Excerpts from a dataset:
=== Begin Enclosure ===

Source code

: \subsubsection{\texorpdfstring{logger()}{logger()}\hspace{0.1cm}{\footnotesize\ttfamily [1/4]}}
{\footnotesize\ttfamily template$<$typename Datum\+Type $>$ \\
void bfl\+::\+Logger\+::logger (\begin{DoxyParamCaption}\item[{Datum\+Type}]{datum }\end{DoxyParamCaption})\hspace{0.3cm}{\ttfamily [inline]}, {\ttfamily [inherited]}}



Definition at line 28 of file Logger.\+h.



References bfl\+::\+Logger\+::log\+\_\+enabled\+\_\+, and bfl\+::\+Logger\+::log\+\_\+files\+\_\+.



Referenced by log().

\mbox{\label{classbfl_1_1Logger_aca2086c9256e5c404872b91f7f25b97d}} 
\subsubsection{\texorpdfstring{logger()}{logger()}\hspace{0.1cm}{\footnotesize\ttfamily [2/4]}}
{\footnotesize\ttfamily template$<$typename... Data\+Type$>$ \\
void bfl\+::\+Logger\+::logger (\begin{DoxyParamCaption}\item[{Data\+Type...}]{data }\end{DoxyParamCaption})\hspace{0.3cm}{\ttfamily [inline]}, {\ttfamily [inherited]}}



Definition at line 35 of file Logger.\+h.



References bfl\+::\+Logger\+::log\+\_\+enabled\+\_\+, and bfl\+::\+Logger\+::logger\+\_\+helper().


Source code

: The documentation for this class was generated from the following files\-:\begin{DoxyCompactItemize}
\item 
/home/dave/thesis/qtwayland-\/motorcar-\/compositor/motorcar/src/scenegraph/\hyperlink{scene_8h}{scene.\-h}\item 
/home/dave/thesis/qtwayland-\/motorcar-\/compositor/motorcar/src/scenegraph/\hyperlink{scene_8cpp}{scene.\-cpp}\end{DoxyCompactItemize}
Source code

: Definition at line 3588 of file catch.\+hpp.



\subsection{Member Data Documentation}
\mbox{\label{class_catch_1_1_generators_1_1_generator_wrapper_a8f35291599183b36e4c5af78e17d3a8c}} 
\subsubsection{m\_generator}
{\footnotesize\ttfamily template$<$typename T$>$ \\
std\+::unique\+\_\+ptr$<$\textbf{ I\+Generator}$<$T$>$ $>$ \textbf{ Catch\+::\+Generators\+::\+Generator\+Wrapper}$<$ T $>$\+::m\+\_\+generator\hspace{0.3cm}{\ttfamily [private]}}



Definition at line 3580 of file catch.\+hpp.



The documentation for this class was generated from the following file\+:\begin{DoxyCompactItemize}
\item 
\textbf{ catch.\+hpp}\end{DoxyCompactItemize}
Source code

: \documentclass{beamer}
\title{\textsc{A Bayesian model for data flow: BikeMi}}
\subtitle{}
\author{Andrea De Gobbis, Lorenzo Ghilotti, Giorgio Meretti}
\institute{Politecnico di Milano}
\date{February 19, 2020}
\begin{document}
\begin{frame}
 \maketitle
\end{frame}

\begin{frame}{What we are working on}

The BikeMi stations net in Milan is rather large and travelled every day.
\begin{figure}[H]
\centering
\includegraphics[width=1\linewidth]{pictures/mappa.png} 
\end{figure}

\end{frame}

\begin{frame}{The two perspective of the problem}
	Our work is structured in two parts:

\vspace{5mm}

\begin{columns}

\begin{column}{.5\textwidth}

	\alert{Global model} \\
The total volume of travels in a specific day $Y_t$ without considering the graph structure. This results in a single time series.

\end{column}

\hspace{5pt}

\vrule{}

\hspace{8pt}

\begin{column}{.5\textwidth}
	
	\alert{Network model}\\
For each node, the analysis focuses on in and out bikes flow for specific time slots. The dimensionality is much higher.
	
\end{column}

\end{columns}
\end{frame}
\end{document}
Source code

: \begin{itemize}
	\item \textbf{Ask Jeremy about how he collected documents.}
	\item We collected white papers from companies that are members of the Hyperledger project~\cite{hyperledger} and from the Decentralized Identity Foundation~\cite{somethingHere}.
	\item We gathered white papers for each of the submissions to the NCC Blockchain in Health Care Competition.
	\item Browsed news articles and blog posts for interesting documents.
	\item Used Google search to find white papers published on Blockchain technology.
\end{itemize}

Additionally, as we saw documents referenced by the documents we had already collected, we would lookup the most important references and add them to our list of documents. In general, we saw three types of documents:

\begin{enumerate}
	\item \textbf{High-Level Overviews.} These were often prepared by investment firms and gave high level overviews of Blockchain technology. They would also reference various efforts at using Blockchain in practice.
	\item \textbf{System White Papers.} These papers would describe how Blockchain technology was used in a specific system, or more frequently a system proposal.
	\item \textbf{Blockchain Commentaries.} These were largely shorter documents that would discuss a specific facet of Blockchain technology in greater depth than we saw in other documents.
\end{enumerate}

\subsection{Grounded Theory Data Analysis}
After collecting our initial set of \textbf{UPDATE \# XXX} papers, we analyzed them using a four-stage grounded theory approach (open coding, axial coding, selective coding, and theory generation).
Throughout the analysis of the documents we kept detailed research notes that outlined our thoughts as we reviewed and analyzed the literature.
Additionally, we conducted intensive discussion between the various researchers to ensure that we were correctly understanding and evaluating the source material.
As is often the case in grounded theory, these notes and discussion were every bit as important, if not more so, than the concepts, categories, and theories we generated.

=== End Enclosure ===

About this task – Copy out every entry, keeping each line exactly as it is.

Answer below –
Source code

: \subsubsection{\texorpdfstring{logger()}{logger()}\hspace{0.1cm}{\footnotesize\ttfamily [1/4]}}
{\footnotesize\ttfamily template$<$typename Datum\+Type $>$ \\
void bfl\+::\+Logger\+::logger (\begin{DoxyParamCaption}\item[{Datum\+Type}]{datum }\end{DoxyParamCaption})\hspace{0.3cm}{\ttfamily [inline]}, {\ttfamily [inherited]}}



Definition at line 28 of file Logger.\+h.



References bfl\+::\+Logger\+::log\+\_\+enabled\+\_\+, and bfl\+::\+Logger\+::log\+\_\+files\+\_\+.



Referenced by log().

\mbox{\label{classbfl_1_1Logger_aca2086c9256e5c404872b91f7f25b97d}} 
\subsubsection{\texorpdfstring{logger()}{logger()}\hspace{0.1cm}{\footnotesize\ttfamily [2/4]}}
{\footnotesize\ttfamily template$<$typename... Data\+Type$>$ \\
void bfl\+::\+Logger\+::logger (\begin{DoxyParamCaption}\item[{Data\+Type...}]{data }\end{DoxyParamCaption})\hspace{0.3cm}{\ttfamily [inline]}, {\ttfamily [inherited]}}



Definition at line 35 of file Logger.\+h.



References bfl\+::\+Logger\+::log\+\_\+enabled\+\_\+, and bfl\+::\+Logger\+::logger\+\_\+helper().


Source code

: The documentation for this class was generated from the following files\-:\begin{DoxyCompactItemize}
\item 
/home/dave/thesis/qtwayland-\/motorcar-\/compositor/motorcar/src/scenegraph/\hyperlink{scene_8h}{scene.\-h}\item 
/home/dave/thesis/qtwayland-\/motorcar-\/compositor/motorcar/src/scenegraph/\hyperlink{scene_8cpp}{scene.\-cpp}\end{DoxyCompactItemize}
Source code

: Definition at line 3588 of file catch.\+hpp.



\subsection{Member Data Documentation}
\mbox{\label{class_catch_1_1_generators_1_1_generator_wrapper_a8f35291599183b36e4c5af78e17d3a8c}} 
\subsubsection{m\_generator}
{\footnotesize\ttfamily template$<$typename T$>$ \\
std\+::unique\+\_\+ptr$<$\textbf{ I\+Generator}$<$T$>$ $>$ \textbf{ Catch\+::\+Generators\+::\+Generator\+Wrapper}$<$ T $>$\+::m\+\_\+generator\hspace{0.3cm}{\ttfamily [private]}}



Definition at line 3580 of file catch.\+hpp.



The documentation for this class was generated from the following file\+:\begin{DoxyCompactItemize}
\item 
\textbf{ catch.\+hpp}\end{DoxyCompactItemize}
Source code

: \documentclass{beamer}
\title{\textsc{A Bayesian model for data flow: BikeMi}}
\subtitle{}
\author{Andrea De Gobbis, Lorenzo Ghilotti, Giorgio Meretti}
\institute{Politecnico di Milano}
\date{February 19, 2020}
\begin{document}
\begin{frame}
 \maketitle
\end{frame}

\begin{frame}{What we are working on}

The BikeMi stations net in Milan is rather large and travelled every day.
\begin{figure}[H]
\centering
\includegraphics[width=1\linewidth]{pictures/mappa.png} 
\end{figure}

\end{frame}

\begin{frame}{The two perspective of the problem}
	Our work is structured in two parts:

\vspace{5mm}

\begin{columns}

\begin{column}{.5\textwidth}

	\alert{Global model} \\
The total volume of travels in a specific day $Y_t$ without considering the graph structure. This results in a single time series.

\end{column}

\hspace{5pt}

\vrule{}

\hspace{8pt}

\begin{column}{.5\textwidth}
	
	\alert{Network model}\\
For each node, the analysis focuses on in and out bikes flow for specific time slots. The dimensionality is much higher.
	
\end{column}

\end{columns}
\end{frame}
\end{document}
Source code

: \begin{itemize}
	\item \textbf{Ask Jeremy about how he collected documents.}
	\item We collected white papers from companies that are members of the Hyperledger project~\cite{hyperledger} and from the Decentralized Identity Foundation~\cite{somethingHere}.
	\item We gathered white papers for each of the submissions to the NCC Blockchain in Health Care Competition.
	\item Browsed news articles and blog posts for interesting documents.
	\item Used Google search to find white papers published on Blockchain technology.
\end{itemize}

Additionally, as we saw documents referenced by the documents we had already collected, we would lookup the most important references and add them to our list of documents. In general, we saw three types of documents:

\begin{enumerate}
	\item \textbf{High-Level Overviews.} These were often prepared by investment firms and gave high level overviews of Blockchain technology. They would also reference various efforts at using Blockchain in practice.
	\item \textbf{System White Papers.} These papers would describe how Blockchain technology was used in a specific system, or more frequently a system proposal.
	\item \textbf{Blockchain Commentaries.} These were largely shorter documents that would discuss a specific facet of Blockchain technology in greater depth than we saw in other documents.
\end{enumerate}

\subsection{Grounded Theory Data Analysis}
After collecting our initial set of \textbf{UPDATE \# XXX} papers, we analyzed them using a four-stage grounded theory approach (open coding, axial coding, selective coding, and theory generation).
Throughout the analysis of the documents we kept detailed research notes that outlined our thoughts as we reviewed and analyzed the literature.
Additionally, we conducted intensive discussion between the various researchers to ensure that we were correctly understanding and evaluating the source material.
As is often the case in grounded theory, these notes and discussion were every bit as important, if not more so, than the concepts, categories, and theories we generated.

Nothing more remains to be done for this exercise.